Dataset entries:
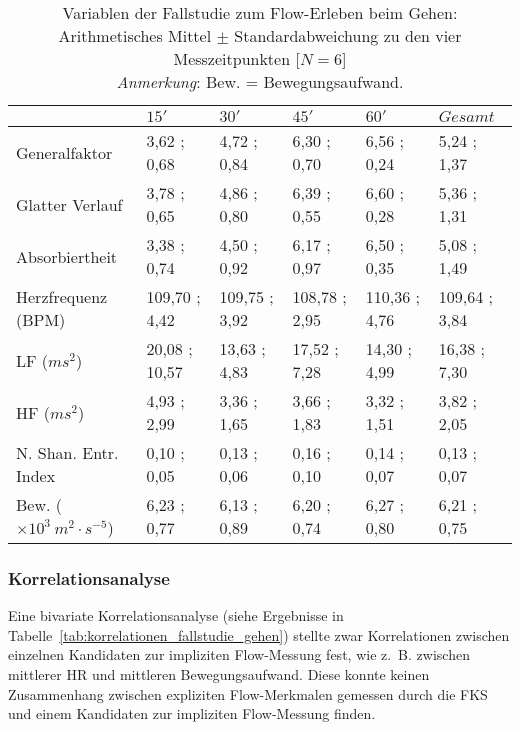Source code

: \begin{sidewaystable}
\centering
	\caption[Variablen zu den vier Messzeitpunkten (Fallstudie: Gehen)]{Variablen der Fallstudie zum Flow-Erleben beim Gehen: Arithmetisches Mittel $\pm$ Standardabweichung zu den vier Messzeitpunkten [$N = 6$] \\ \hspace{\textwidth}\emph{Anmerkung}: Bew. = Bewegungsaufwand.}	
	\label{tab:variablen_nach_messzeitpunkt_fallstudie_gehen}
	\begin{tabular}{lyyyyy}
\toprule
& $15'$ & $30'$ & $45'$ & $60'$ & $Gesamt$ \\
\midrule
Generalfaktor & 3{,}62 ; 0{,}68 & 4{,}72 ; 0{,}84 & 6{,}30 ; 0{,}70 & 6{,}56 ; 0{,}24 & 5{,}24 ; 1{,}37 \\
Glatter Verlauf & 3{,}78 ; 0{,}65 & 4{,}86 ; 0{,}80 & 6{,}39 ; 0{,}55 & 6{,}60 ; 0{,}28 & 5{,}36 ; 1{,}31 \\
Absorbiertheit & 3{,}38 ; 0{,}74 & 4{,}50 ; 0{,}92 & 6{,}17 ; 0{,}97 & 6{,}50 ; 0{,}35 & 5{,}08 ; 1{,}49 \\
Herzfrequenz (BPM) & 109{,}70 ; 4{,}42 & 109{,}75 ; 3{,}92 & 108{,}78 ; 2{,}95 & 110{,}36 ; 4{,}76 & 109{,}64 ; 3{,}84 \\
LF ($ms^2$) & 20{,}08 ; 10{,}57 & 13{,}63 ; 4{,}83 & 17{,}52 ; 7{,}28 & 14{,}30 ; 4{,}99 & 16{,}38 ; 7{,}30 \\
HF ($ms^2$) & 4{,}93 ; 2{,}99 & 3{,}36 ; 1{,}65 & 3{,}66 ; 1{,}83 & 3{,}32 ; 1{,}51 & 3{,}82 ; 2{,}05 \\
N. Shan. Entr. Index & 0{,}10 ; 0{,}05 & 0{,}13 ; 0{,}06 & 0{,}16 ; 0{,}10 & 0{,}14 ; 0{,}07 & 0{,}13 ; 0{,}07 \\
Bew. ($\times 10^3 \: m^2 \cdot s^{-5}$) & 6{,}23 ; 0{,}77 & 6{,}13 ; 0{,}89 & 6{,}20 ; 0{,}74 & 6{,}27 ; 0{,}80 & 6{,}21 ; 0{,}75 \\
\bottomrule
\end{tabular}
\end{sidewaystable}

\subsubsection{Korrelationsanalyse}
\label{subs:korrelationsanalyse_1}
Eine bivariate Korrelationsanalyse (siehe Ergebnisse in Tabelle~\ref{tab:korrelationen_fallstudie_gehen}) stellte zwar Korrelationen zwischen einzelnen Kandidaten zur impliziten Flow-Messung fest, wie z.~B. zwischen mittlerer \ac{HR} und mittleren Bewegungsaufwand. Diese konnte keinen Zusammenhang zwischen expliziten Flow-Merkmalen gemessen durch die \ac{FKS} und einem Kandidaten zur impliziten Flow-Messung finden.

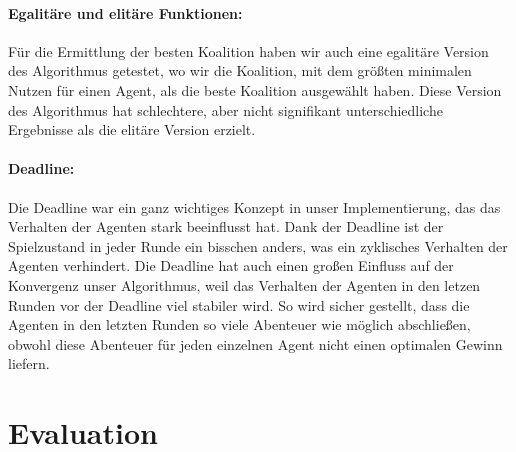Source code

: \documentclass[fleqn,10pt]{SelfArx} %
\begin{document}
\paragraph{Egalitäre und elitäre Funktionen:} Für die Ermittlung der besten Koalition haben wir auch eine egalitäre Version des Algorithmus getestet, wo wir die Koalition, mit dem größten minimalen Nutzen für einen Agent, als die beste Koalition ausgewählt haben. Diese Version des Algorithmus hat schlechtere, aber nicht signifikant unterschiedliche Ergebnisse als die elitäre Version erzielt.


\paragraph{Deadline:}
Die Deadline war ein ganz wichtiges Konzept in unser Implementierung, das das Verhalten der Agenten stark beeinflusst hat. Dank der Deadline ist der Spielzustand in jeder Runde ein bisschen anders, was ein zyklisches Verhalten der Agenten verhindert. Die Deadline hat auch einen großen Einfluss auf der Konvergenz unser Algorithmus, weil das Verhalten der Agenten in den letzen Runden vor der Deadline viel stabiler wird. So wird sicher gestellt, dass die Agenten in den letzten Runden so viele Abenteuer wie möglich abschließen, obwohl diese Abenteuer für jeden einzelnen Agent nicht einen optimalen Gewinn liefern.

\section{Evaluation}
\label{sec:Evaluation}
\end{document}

**WORK ITEM:** Would you output the data exactly, without any of its images?

**RESULT OF THIS TASK:**
Source code

: \begin{sidewaystable}
\centering
	\caption[Variablen zu den vier Messzeitpunkten (Fallstudie: Gehen)]{Variablen der Fallstudie zum Flow-Erleben beim Gehen: Arithmetisches Mittel $\pm$ Standardabweichung zu den vier Messzeitpunkten [$N = 6$] \\ \hspace{\textwidth}\emph{Anmerkung}: Bew. = Bewegungsaufwand.}	
	\label{tab:variablen_nach_messzeitpunkt_fallstudie_gehen}
	\begin{tabular}{lyyyyy}
\toprule
& $15'$ & $30'$ & $45'$ & $60'$ & $Gesamt$ \\
\midrule
Generalfaktor & 3{,}62 ; 0{,}68 & 4{,}72 ; 0{,}84 & 6{,}30 ; 0{,}70 & 6{,}56 ; 0{,}24 & 5{,}24 ; 1{,}37 \\
Glatter Verlauf & 3{,}78 ; 0{,}65 & 4{,}86 ; 0{,}80 & 6{,}39 ; 0{,}55 & 6{,}60 ; 0{,}28 & 5{,}36 ; 1{,}31 \\
Absorbiertheit & 3{,}38 ; 0{,}74 & 4{,}50 ; 0{,}92 & 6{,}17 ; 0{,}97 & 6{,}50 ; 0{,}35 & 5{,}08 ; 1{,}49 \\
Herzfrequenz (BPM) & 109{,}70 ; 4{,}42 & 109{,}75 ; 3{,}92 & 108{,}78 ; 2{,}95 & 110{,}36 ; 4{,}76 & 109{,}64 ; 3{,}84 \\
LF ($ms^2$) & 20{,}08 ; 10{,}57 & 13{,}63 ; 4{,}83 & 17{,}52 ; 7{,}28 & 14{,}30 ; 4{,}99 & 16{,}38 ; 7{,}30 \\
HF ($ms^2$) & 4{,}93 ; 2{,}99 & 3{,}36 ; 1{,}65 & 3{,}66 ; 1{,}83 & 3{,}32 ; 1{,}51 & 3{,}82 ; 2{,}05 \\
N. Shan. Entr. Index & 0{,}10 ; 0{,}05 & 0{,}13 ; 0{,}06 & 0{,}16 ; 0{,}10 & 0{,}14 ; 0{,}07 & 0{,}13 ; 0{,}07 \\
Bew. ($\times 10^3 \: m^2 \cdot s^{-5}$) & 6{,}23 ; 0{,}77 & 6{,}13 ; 0{,}89 & 6{,}20 ; 0{,}74 & 6{,}27 ; 0{,}80 & 6{,}21 ; 0{,}75 \\
\bottomrule
\end{tabular}
\end{sidewaystable}

\subsubsection{Korrelationsanalyse}
\label{subs:korrelationsanalyse_1}
Eine bivariate Korrelationsanalyse (siehe Ergebnisse in Tabelle~\ref{tab:korrelationen_fallstudie_gehen}) stellte zwar Korrelationen zwischen einzelnen Kandidaten zur impliziten Flow-Messung fest, wie z.~B. zwischen mittlerer \ac{HR} und mittleren Bewegungsaufwand. Diese konnte keinen Zusammenhang zwischen expliziten Flow-Merkmalen gemessen durch die \ac{FKS} und einem Kandidaten zur impliziten Flow-Messung finden.

Source code

: \documentclass[fleqn,10pt]{SelfArx} %
\begin{document}
\paragraph{Egalitäre und elitäre Funktionen:} Für die Ermittlung der besten Koalition haben wir auch eine egalitäre Version des Algorithmus getestet, wo wir die Koalition, mit dem größten minimalen Nutzen für einen Agent, als die beste Koalition ausgewählt haben. Diese Version des Algorithmus hat schlechtere, aber nicht signifikant unterschiedliche Ergebnisse als die elitäre Version erzielt.


\paragraph{Deadline:}
Die Deadline war ein ganz wichtiges Konzept in unser Implementierung, das das Verhalten der Agenten stark beeinflusst hat. Dank der Deadline ist der Spielzustand in jeder Runde ein bisschen anders, was ein zyklisches Verhalten der Agenten verhindert. Die Deadline hat auch einen großen Einfluss auf der Konvergenz unser Algorithmus, weil das Verhalten der Agenten in den letzen Runden vor der Deadline viel stabiler wird. So wird sicher gestellt, dass die Agenten in den letzten Runden so viele Abenteuer wie möglich abschließen, obwohl diese Abenteuer für jeden einzelnen Agent nicht einen optimalen Gewinn liefern.

\section{Evaluation}
\label{sec:Evaluation}
\end{document}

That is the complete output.